Overexpression of Toll‐Like Receptor 3 in Spleen is Associated with Experimental Arthritis in Rats

Abstract

This study is to investigate the regulation of Toll-like receptor (TLR) expression in systemic immune reactions in different arthritis rat models, which will provide evidence to understand the mechanisms of rheumatoid arthritis further. Arthritis-susceptible DA rats were used to induce arthritis by pristane or collagen type II, and TLR2, 3, 4 and 7 expression levels in spleen were detected by real-time quantitative polymerase chain reaction. TLR3 mRNA expression in spleen of both collagen-induced arthritis and pristane-induced arthritis (PIA) rats was increased significantly at 26 and 70 days after arthritis induction. The overexpression of TLR3 was confirmed by Western blotting. Methotrexate was administrated peritoneally to PIA rats, and phytol was applied subcutaneously to PIA rats. Both methotrexate and phytol treatment could alleviate arthritis severity and block TLR3 induction. However, in arthritis-resistant E3 rats injected with pristane, TLR3 expression of spleen was unaltered.

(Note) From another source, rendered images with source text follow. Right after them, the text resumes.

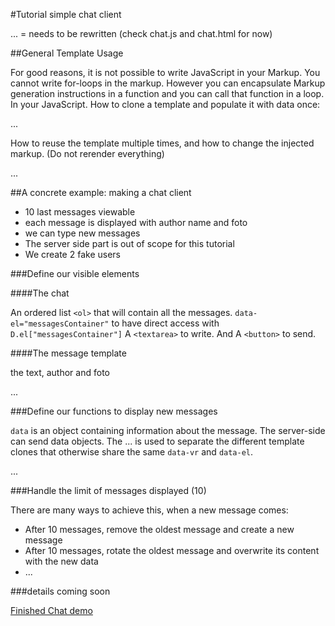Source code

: #Tutorial simple chat client

... = needs to be rewritten (check chat.js and chat.html for now)


##General Template Usage

For good reasons, it is not possible to write JavaScript in your Markup. You cannot write for-loops in the markup. However you can encapsulate Markup generation instructions in a function and you can call that function in a loop. In your JavaScript. How to clone a template and populate it with data once:

  ...
    
How to reuse the template multiple times, and how to change the injected markup. (Do not rerender everything)

...

##A concrete example: making a chat client

 * 10 last messages viewable
 * each message is displayed with author name and foto
 * we can type new messages
 * The server side part is out of scope for this tutorial
 * We create 2 fake users

###Define our visible elements

####The chat

An ordered list `<ol>` that will contain all the messages. `data-el="messagesContainer"` to have direct access with `D.el["messagesContainer"]` A `<textarea>` to write. And A `<button>` to send.


    
####The message template

the text, author and foto

...
    
###Define our functions to display new messages

`data` is an object containing information about the message. The server-side can send data objects. The ... is used to separate the different template clones that otherwise share the same `data-vr` and `data-el`. 

...

###Handle the limit of messages displayed (10)

There are many ways to achieve this, when a new message comes:

 * After 10 messages, remove the oldest message and create a new message
 * After 10 messages, rotate the oldest message and overwrite its content with the new data
 * ...
 
###details coming soon

[Finished Chat demo](http://rawgit.com/GrosSacASac/DOM99/master/examples/chat.html) 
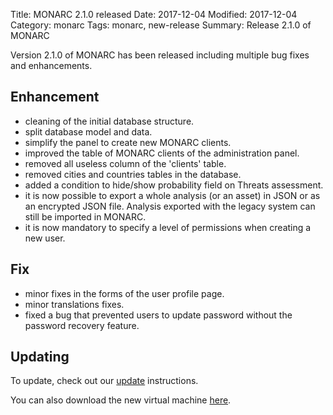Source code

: Title: MONARC 2.1.0 released
Date: 2017-12-04
Modified: 2017-12-04
Category: monarc
Tags: monarc, new-release
Summary: Release 2.1.0 of MONARC

Version 2.1.0 of MONARC has been released including multiple bug fixes and
enhancements.

## Enhancement

- cleaning of the initial database structure.
- split database model and data.
- simplify the panel to create new MONARC clients.
- improved the table of MONARC clients of the administration panel.
- removed all useless column of the 'clients' table.
- removed cities and countries tables in the database.
- added a condition to hide/show probability field on Threats assessment.
- it is now possible to export a whole analysis (or an asset) in JSON or as an
  encrypted JSON file. Analysis exported with the legacy system can still be
  imported in MONARC.
- it is now mandatory to specify a level of permissions when creating a new
  user.

## Fix

- minor fixes in the forms of the user profile page.
- minor translations fixes.
- fixed a bug that prevented users to update password without the
  password recovery feature.

## Updating

To update, check out our
[update](http://monarc.lu/technical-guide/#monarc-update) instructions.

You can also download the new virtual machine
[here](https://github.com/monarc-project/MonarcAppFO/releases/tag/v2.1.0).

PIA in MHC congenic DA.1U rats had mild symptoms, whereas TLR3 mRNA expression in spleen of DA.1U rats showed an impaired induction at D26. So we conclude that overexpression of splenic TLR3 is strongly associated with arthritis in rats, which suggests that TLR3 should be a most vital TLR in spleen to regulate the initiation and development of experimental arthritis and may be as an intriguing therapeutic opportunity for human rheumatoid arthritis.